Ich war zwar schon paar mal in Thailand aber noch nie auf Koh Samui.
Habe daher nur die Links aber keine Erfahrung dazu:
http://fishingkohtao.com/
http://www.attackfishingtour.com/

#h


----------



## Silverfish1 (16. April 2018)

*AW: Ko Samui Big Game Fishing*

BG in Thailand, da kannst du das Angelzeug gepflegt daheim lassen. Da ist alles so überfischt... da sollte man den Urlaub am Strand oder sonst wo genieß. Aber angeln Nein danke !


----------



## chef (17. April 2018)

*AW: Ko Samui Big Game Fishing*

Sind mehrere Berichte von mir zum Hochseeangeln in Thailand hier online. 
Den Golf von Thailand(Samui) würde ich eher nicht so empfehlen. Aber man kann auch dort noch was fangen, allerdings nicht mit den 0/8/15 Touri-Ausfahrten. Da muss man schon weiter raus. Musst vor Ort mal schauen und dich umhören, war schon länger nimmer da.
In der Andamanensee geht schon noch was, viel Sailfish bis 3m, aber auch GT, Königsmakrelen u Barracuda.


----------



## NoMono (10. Oktober 2018)

Ich war 2014 auf Koh Samui und KohTao!
Geangelt habe ich auf Samui nicht, da dort wie schon erwähnt wegen Überfischung nicht viel zu holen ist!

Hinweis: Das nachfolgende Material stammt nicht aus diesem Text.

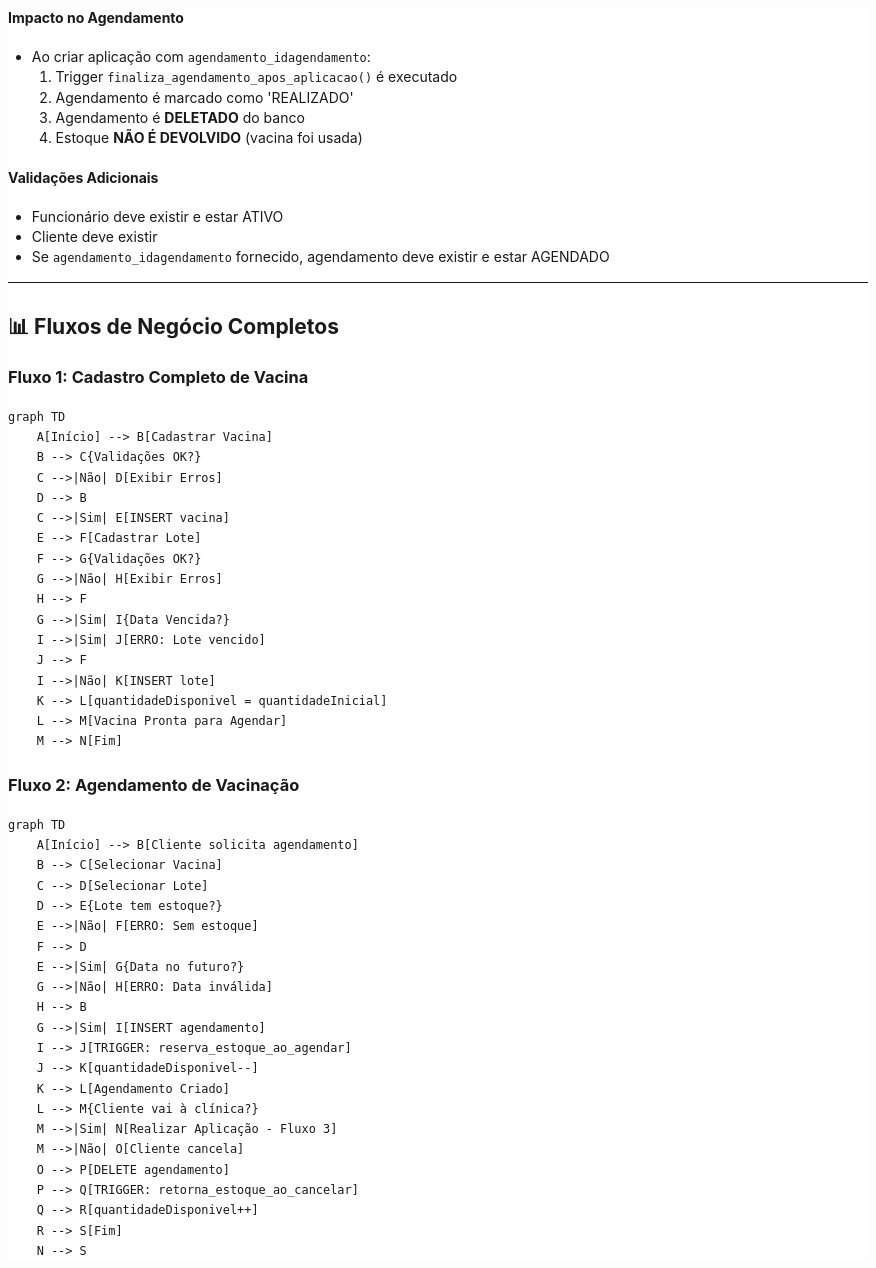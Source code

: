 #### Impacto no Agendamento
- Ao criar aplicação com `agendamento_idagendamento`:
  1. Trigger `finaliza_agendamento_apos_aplicacao()` é executado
  2. Agendamento é marcado como 'REALIZADO'
  3. Agendamento é **DELETADO** do banco
  4. Estoque **NÃO É DEVOLVIDO** (vacina foi usada)

#### Validações Adicionais
- Funcionário deve existir e estar ATIVO
- Cliente deve existir
- Se `agendamento_idagendamento` fornecido, agendamento deve existir e estar AGENDADO

---

## 📊 Fluxos de Negócio Completos

### Fluxo 1: Cadastro Completo de Vacina

```mermaid
graph TD
    A[Início] --> B[Cadastrar Vacina]
    B --> C{Validações OK?}
    C -->|Não| D[Exibir Erros]
    D --> B
    C -->|Sim| E[INSERT vacina]
    E --> F[Cadastrar Lote]
    F --> G{Validações OK?}
    G -->|Não| H[Exibir Erros]
    H --> F
    G -->|Sim| I{Data Vencida?}
    I -->|Sim| J[ERRO: Lote vencido]
    J --> F
    I -->|Não| K[INSERT lote]
    K --> L[quantidadeDisponivel = quantidadeInicial]
    L --> M[Vacina Pronta para Agendar]
    M --> N[Fim]
```

### Fluxo 2: Agendamento de Vacinação

```mermaid
graph TD
    A[Início] --> B[Cliente solicita agendamento]
    B --> C[Selecionar Vacina]
    C --> D[Selecionar Lote]
    D --> E{Lote tem estoque?}
    E -->|Não| F[ERRO: Sem estoque]
    F --> D
    E -->|Sim| G{Data no futuro?}
    G -->|Não| H[ERRO: Data inválida]
    H --> B
    G -->|Sim| I[INSERT agendamento]
    I --> J[TRIGGER: reserva_estoque_ao_agendar]
    J --> K[quantidadeDisponivel--]
    K --> L[Agendamento Criado]
    L --> M{Cliente vai à clínica?}
    M -->|Sim| N[Realizar Aplicação - Fluxo 3]
    M -->|Não| O[Cliente cancela]
    O --> P[DELETE agendamento]
    P --> Q[TRIGGER: retorna_estoque_ao_cancelar]
    Q --> R[quantidadeDisponivel++]
    R --> S[Fim]
    N --> S
```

Ganz anders sieht es auf Koh Tao aus, da hatten wir Glasklares Wasser und viel Fisch!
Ich bin mit Marc von www.fishingkohtao.com rausgefahren und hatte nach 15min schleppen gleich einen kleinen Black Marlin am Band!
Der Drill am leichten Gerät hat echt Laune gemacht!
Sonst fingen wir noch etliche White Snapper, diverse Travellys und hatte noch einen Fehlbiss von einem Sailfisch!


----------



## Bastardmakrele (15. Oktober 2018)

Hallo, die Meinung von Silverfish1 ist recht verbreitet, aber ich hab die gleichen Erfahrungen wie NoMono gemacht. Auf Koh Tao kann man noch gut fischen, zwischen den Inseln gibt es eine schnelle und angenheme Fähre.  Generell sollte man aber zum Angeln die Andamanensee dem Golf von Thailand vorziehen.


----------



## Esogs (11. Dezember 2018)

Hi Frankenfisch, 
Ist das Video von Dir?


----------



## Bastardmakrele (12. Dezember 2018)

Ganz genau


----------